We can learn a lot from St Nicholas Owen, the priest-hole maker

Priest demonstrates the use of the priest hole during the Tudor era (CNS)

While on holiday last week I read “St Nicholas Owen: Priest-hole Maker” by Tony Reynolds (published by Gracewing, £9.99.) I have always been drawn to what I have read about this man of small stature, not a priest but who saved the lives of many priests in the Elizabethan period with his highly ingenious priest-holes. This book fills in the gaps of my knowledge – though there is much that we don’t know about his early life.
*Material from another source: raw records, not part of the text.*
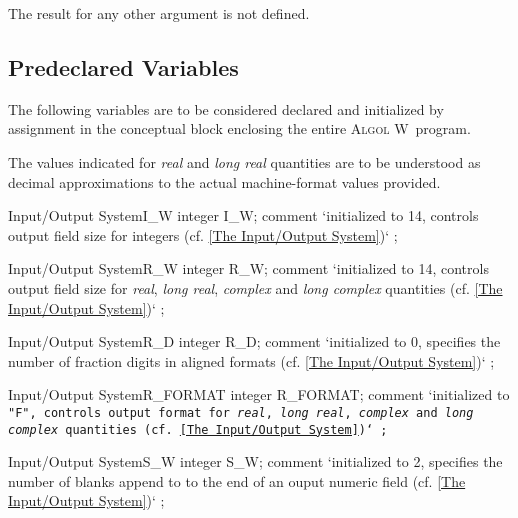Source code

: \documentclass[a4paper]{article}
\def\ALGOLW{\textsc{Algol W}}
\def\T#1{\textit{#1}}
\begin{document}
\noindent The result for any other argument is not defined.


\newpage
\subsection{Predeclared Variables}
\label{Predeclared Variables}

The following variables are to be considered declared and initialized
by assignment in the conceptual block enclosing the entire \ALGOLW\
program.

The values indicated for \T{real} and \T{long real} quantities are to
be understood as decimal approximations to the actual machine-format
values provided.

\begin{VariableDeclaration}{Input/Output System}{I\_W}
integer I_W;
comment `\rm initialized to 14, controls output field size for integers (cf. \ref{The Input/Output System})` ;
\end{VariableDeclaration}

\begin{VariableDeclaration}{Input/Output System}{R\_W}
integer R_W;
comment `\rm initialized to 14, controls output field size for \T{real}, \T{long real}, \T{complex} and \T{long complex} quantities (cf. \ref{The Input/Output System})` ;
\end{VariableDeclaration}

\begin{VariableDeclaration}{Input/Output System}{R\_D}
integer R_D;
comment `\rm initialized to 0, specifies the number of fraction digits in aligned formats (cf. \ref{The Input/Output System})` ;
\end{VariableDeclaration}

\begin{VariableDeclaration}{Input/Output System}{R\_FORMAT}
integer R_FORMAT;
comment `\rm initialized to \tt "F"\rm, controls output format for \T{real}, \T{long real}, \T{complex} and \T{long complex} quantities (cf. \ref{The Input/Output System})` ;
\end{VariableDeclaration}

\begin{VariableDeclaration}{Input/Output System}{S\_W}
integer S_W; 
comment `\rm initialized to 2, specifies the number of blanks append to to the end of an ouput numeric field (cf. \ref{The Input/Output System})` ;
\end{VariableDeclaration}
\end{document}
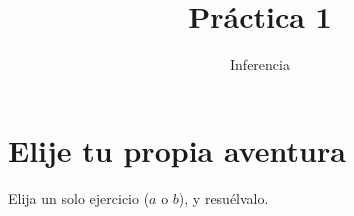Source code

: \documentclass[a4paper,10pt]{article}
\title{Práctica 1}
\author{Inferencia}
\begin{document}
\maketitle
% 


\section*{Elije tu propia aventura}

Elija un solo ejercicio ($a$ o $b$), y resu\'elvalo.
\end{document}

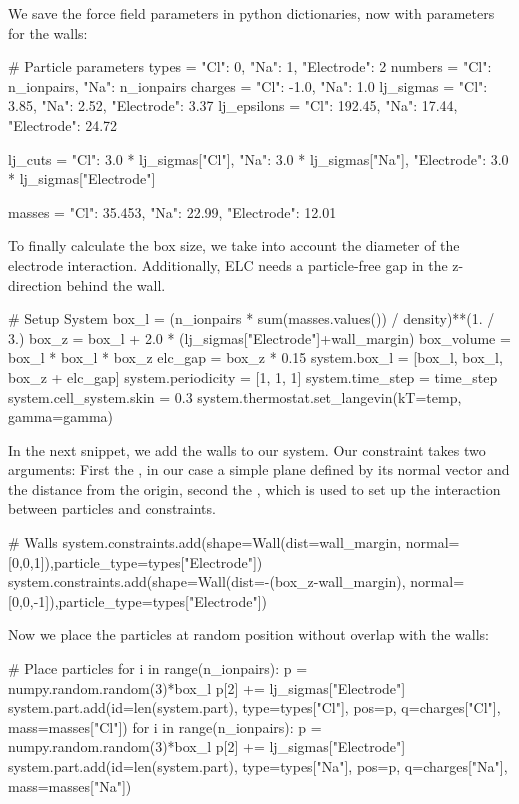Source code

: \documentclass[
a4paper,                        %
11pt,                           %
twoside,                        %
footsepline,                    %
headsepline,                    %
headexclude,                    %
footexclude,                    %
pagesize,                       %
]{scrartcl}
\begin{document}
We save the force field parameters in python dictionaries, now with parameters for the walls:

\begin{pypresso}
# Particle parameters
types       = {"Cl":          0, "Na": 1, "Electrode": 2}
numbers     = {"Cl": n_ionpairs, "Na": n_ionpairs}
charges     = {"Cl":       -1.0, "Na": 1.0}
lj_sigmas   = {"Cl":       3.85, "Na": 2.52,  "Electrode": 3.37}
lj_epsilons = {"Cl":     192.45, "Na": 17.44, "Electrode": 24.72}

lj_cuts     = {"Cl":        3.0 * lj_sigmas["Cl"], 
               "Na":        3.0 * lj_sigmas["Na"],
               "Electrode": 3.0 * lj_sigmas["Electrode"]}

masses      = {"Cl":  35.453, "Na": 22.99, "Electrode": 12.01}
\end{pypresso}

To finally calculate the box size, we take into account the diameter of the electrode interaction.
Additionally, ELC needs a particle-free gap in the z-direction behind the wall.

\begin{pypresso}
# Setup System
box_l = (n_ionpairs * sum(masses.values()) / density)**(1. / 3.)
box_z = box_l + 2.0 * (lj_sigmas["Electrode"]+wall_margin)
box_volume = box_l * box_l * box_z
elc_gap = box_z * 0.15
system.box_l = [box_l, box_l, box_z + elc_gap]
system.periodicity = [1, 1, 1]
system.time_step = time_step
system.cell_system.skin = 0.3
system.thermostat.set_langevin(kT=temp, gamma=gamma)
\end{pypresso}

In the next snippet, we add the walls to our system. Our constraint takes two arguments: 
First the , in our case a simple plane defined by its normal vector and the distance from the origin, 
second the , which is used to set up the interaction between particles and constraints.

\begin{pypresso}
# Walls   
system.constraints.add(shape=Wall(dist=wall_margin,
            normal=[0,0,1]),particle_type=types["Electrode"])
system.constraints.add(shape=Wall(dist=-(box_z-wall_margin),
            normal=[0,0,-1]),particle_type=types["Electrode"])
\end{pypresso}

Now we place the particles at random position without overlap with the walls:

\begin{pypresso}
# Place particles
for i in range(n_ionpairs):
    p = numpy.random.random(3)*box_l
    p[2] += lj_sigmas["Electrode"]
    system.part.add(id=len(system.part), type=types["Cl"],  pos=p, q=charges["Cl"], mass=masses["Cl"])
for i in range(n_ionpairs):
    p = numpy.random.random(3)*box_l
    p[2] += lj_sigmas["Electrode"]
    system.part.add(id=len(system.part), type=types["Na"],  pos=p, q=charges["Na"], mass=masses["Na"])
\end{pypresso}
\end{document}
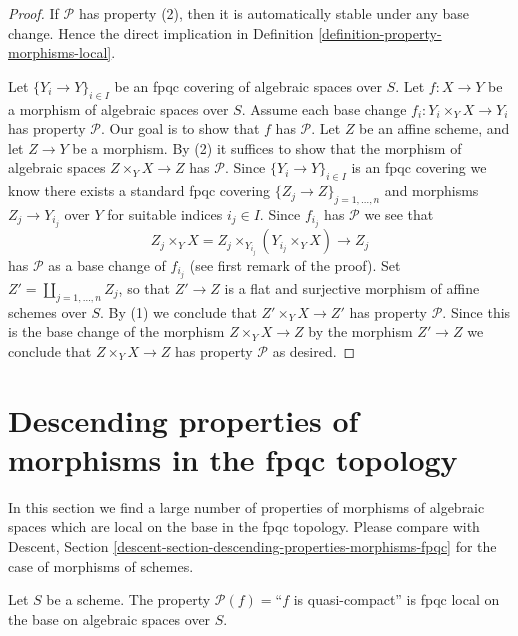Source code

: \begin{proof}
If $\mathcal{P}$ has property (2), then it is automatically
stable under any base change. Hence the direct implication in
Definition \ref{definition-property-morphisms-local}.

\medskip\noindent
Let $\{Y_i \to Y\}_{i \in I}$ be an fpqc covering of algebraic spaces over $S$.
Let $f : X \to Y$ be a morphism of algebraic spaces over $S$.
Assume each base change $f_i : Y_i \times_Y X \to Y_i$ has property
$\mathcal{P}$. Our goal is to show that $f$ has $\mathcal{P}$.
Let $Z$ be an affine scheme, and let $Z \to Y$ be a morphism.
By (2) it suffices to show that the morphism of algebraic spaces
$Z \times_Y X \to Z$ has $\mathcal{P}$.
Since $\{Y_i \to Y\}_{i \in I}$ is an fpqc covering we know there
exists a standard fpqc covering $\{Z_j \to Z\}_{j = 1, \ldots , n}$
and morphisms $Z_j \to Y_{i_j}$ over $Y$ for suitable indices $i_j \in I$.
Since $f_{i_j}$ has $\mathcal{P}$ we see that
$$
Z_j \times_Y X
=
Z_j \times_{Y_{i_j}} (Y_{i_j} \times_Y X)
\longrightarrow
Z_j
$$
has $\mathcal{P}$ as a base change of $f_{i_j}$ (see first remark of the
proof). Set $Z' = \coprod_{j = 1, \ldots, n} Z_j$, so that $Z' \to Z$ is
a flat and surjective morphism of affine schemes over $S$. By (1)
we conclude that $Z' \times_Y X \to Z'$ has property $\mathcal{P}$.
Since this is the base change of the morphism $Z \times_Y X \to Z$
by the morphism $Z' \to Z$ we conclude that
$Z \times_Y X \to Z$ has property $\mathcal{P}$ as desired.
\end{proof}


\section{Descending properties of morphisms in the fpqc topology}
\label{section-descending-properties-morphisms-fpqc}


\noindent
In this section we find a large number of properties
of morphisms of algebraic spaces which are local on the base
in the fpqc topology. Please compare with
Descent, Section \ref{descent-section-descending-properties-morphisms-fpqc}
for the case of morphisms of schemes.

\begin{lemma}
\label{lemma-descending-property-quasi-compact}
Let $S$ be a scheme.
The property $\mathcal{P}(f) =$``$f$ is quasi-compact''
is fpqc local on the base on algebraic spaces over $S$.
\end{lemma}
He was born in Oxford probably in 1562, the son of a carpenter. He himself chose to become an apprentice in joinery – a more skilled trade and one that was to exploit his considerable gifts to good effect in the Catholic cause. Owen was one of four sons: two older brothers became priests – a highly dangerous choice of vocation in Tudor England – and the youngest, the only one to marry, became a printer, and then chose to engage in the secret printing of Catholic literature. So all four sons in this humble Oxford carpenter’s family took their Catholic faith with a resolute seriousness that could, in those days, lead to imprisonment and death. No details are given of Owen’s parents but I should have loved to have known more of what early influences kindled such a strong faith. We know a lot about the domestic life of St Thomas More for obvious reasons, but nothing about the childhood influences of a man equally courageous in remaining steadfast to his faith to the bitter end.

Owen died under torture in 1606. It is known that he suffered for some years from a hernia. The kind of torments devised by the torturers of the period often caused a rupture in the stomach wall of victims, which would increase the agony. This happened in Owen’s case and led to a prolonged and agonizing death. But throughout his ordeal he gave nothing away to his interrogators. He had spent 18 or 19 years as the faithful servant of the Jesuit Father Henry Garnet, knowing that to “relieve, comfort, aid or maintain” a Catholic priest would make him liable to death as a traitor. Contemporary accounts suggest he was personable, discreet and highly skilled in the peculiar demands of his illegal work. As with St Margaret Clitherow, another Elizabethan martyr, Owen shows that great sanctity has nothing to do with social status or superior educational attainments.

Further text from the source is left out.